For creating a game, is Java or C++ better? - Nimitz14
Me and a friend what to team up and program together.<p>The problem is I primarily know Java, he C++. Note we&#x27;re both still newbies - better than somebody who&#x27;s just taken a programming course - but still far away from being experienced programmers.<p>Our current plan is to first program a 2d game together, and then we&#x27;ll see what we feel like doing next (I personally think it would be cool to take a loot at some open source engines).<p>So the question is, what are the pros and cons of each language considering the circumstances I just described?
======
iends
You can build a 2d game in just about any language.

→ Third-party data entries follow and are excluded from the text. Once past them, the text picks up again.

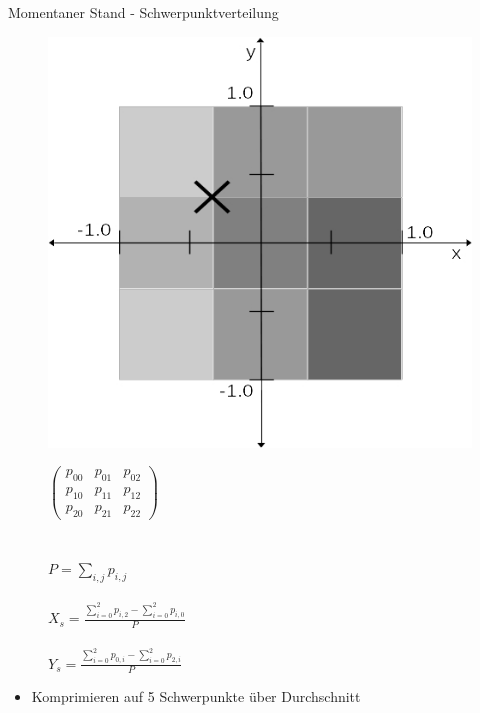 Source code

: \documentclass[10pt]{beamer}
\begin{document}
\begin{frame}{Momentaner Stand - Schwerpunktverteilung}
\begin{figure}
    \begin{minipage}[c]{0.5\linewidth}
        \includegraphics[width=\linewidth]{schwerpunkt_ansatz.jpg}
    \end{minipage}
    \hfill
    \begin{minipage}[c]{0.3\linewidth}
        $\begin{pmatrix}
            p_{00} & p_{01} & p_{02}\\
            p_{10} & p_{11} & p_{12}\\
            p_{20} & p_{21} & p_{22}
        \end{pmatrix}$
        \\\\\\
        $P = \sum_{i,j} p_{i,j}$
        \\\\
        $X_s = \frac{\sum_{i=0}^{2} p_{i,2} - \sum_{i=0}^{2} p_{i,0}}{P}$
        \\\\
        $Y_s = \frac{\sum_{i=0}^{2} p_{0,i} - \sum_{i=0}^{2} p_{2,i}}{P}$
    \end{minipage}
\end{figure}
\begin{itemize}
    \item Komprimieren auf 5 Schwerpunkte über Durchschnitt
\end{itemize}
\end{frame}
\end{document}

For Java, [http://libgdx.badlogicgames.com/](http://libgdx.badlogicgames.com/)
is really popular these days. For C++, you have unreal engine, but you can
just roll your own with SDL or SFML.

The /r/GameDev community on reddit has a wealth of information if you are just
starting out, I'd start with
[http://www.reddit.com/r/gamedev/wiki/getting_started](http://www.reddit.com/r/gamedev/wiki/getting_started)
and
[http://www.reddit.com/r/gamedev/wiki/engine_faq](http://www.reddit.com/r/gamedev/wiki/engine_faq)

------
brudgers
My two cents:

If you can develop a game in a garbage collected strongly typed language with
a [mostly] cross platform run time that sometimes allows you to forgo porting
when moving between platforms and minimizes the amount of porting when it is
required, then that seems like a good way to go.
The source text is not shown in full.